Hi there! I have some questions about scalability of MDF: while connectomes between specific cells can usually be stored as some sort of sparse matrix with the from and to identifiers of the pre and postsynaptic cell, and the from and to location on the cell; this leads to scalability issues when transferring that data to the simulator:

  1. Cells are distributed across compute nodes, most formats require you to iterate the entire dataset to filter out the data about cells on your node. This leads to iteration times of O(N_syn), to filter out 1/Nth of the data in the dataset. This O(N_syn) iteration time assumes you can store the iterated data into a data structure with O(1) lookups. Without O(1) lookup, since you need to query the connections of each cell on your node, you're looking at O(N_syn * (N_cells/nodes)) runtimes to lookup the connections. The number of synapses is the most numerous element of a biophysical neural network. On top of that, most classical O(1) lookup data structures, like a hashtable, have large memory requirements: storing all your data in memory like that on each node is going to limit your scale by memory requirements; NEURON already hits memory limits on HPC at ring networks of 16k cells on 64GB RAM compute nodes, see page 6 of https://arxiv.org/pdf/1901.07454.pdf, imagine having to construct networks with the whole connectome stored in memory, or facing exponential runtime for network construction.
  2. Both NEURON and Arbor (and probably other simulators) need 2 different aspects of the connectivity information: Which connections arrive on this cell? And the inverse, which connections emanate from this cell? How is this adressed, as optimized lookup for one, often hinders the other? Again, processing all the edges in a network seems suboptimal, will there be indices/solutions for both sides of the problem, restrictable to the cells on the node?
  3. Another scaling issue is that tooling that wants to parse your format are often single threaded tools and users who use said tools are on a desktop environment with strict memory limitations, is MDF going to provide streaming, partial lookup of smaller chunks, or optimized data structures for such lookups?
Helveg commented 2 years ago

Additionally: can we expect a publication on MDF that among other things properly investigates scaling and runtime complexity of code that has to deal with it and read/write it?

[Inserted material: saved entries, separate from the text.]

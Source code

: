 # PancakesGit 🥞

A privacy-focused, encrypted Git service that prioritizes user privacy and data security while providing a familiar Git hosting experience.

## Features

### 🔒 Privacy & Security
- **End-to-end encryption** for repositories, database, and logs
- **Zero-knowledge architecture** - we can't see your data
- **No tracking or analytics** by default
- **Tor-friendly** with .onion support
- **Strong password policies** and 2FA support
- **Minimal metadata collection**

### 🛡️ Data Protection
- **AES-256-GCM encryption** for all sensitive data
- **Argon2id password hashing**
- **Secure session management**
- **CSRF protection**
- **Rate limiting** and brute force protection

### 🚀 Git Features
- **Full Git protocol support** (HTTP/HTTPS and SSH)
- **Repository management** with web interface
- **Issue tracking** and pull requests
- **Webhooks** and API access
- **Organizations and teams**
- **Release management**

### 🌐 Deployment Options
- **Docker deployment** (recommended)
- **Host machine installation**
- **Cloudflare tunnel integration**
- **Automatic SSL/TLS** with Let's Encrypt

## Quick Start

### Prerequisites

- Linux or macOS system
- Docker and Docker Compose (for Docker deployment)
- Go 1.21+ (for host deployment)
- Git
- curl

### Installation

pgleeson commented 2 years ago

@Helveg As mentioned in #191, the types of network you are referring to here are more in the domain of NeuroML. Eventually there will be full compatibility "under the hood" between MDF and NML, but for now the issue of standardising formats for large scale spiking models is more relevant for NML, and getting NeuroMLlite working well with Arbor, Neuron, Nest, etc. is a more near term goal. Hope that helps.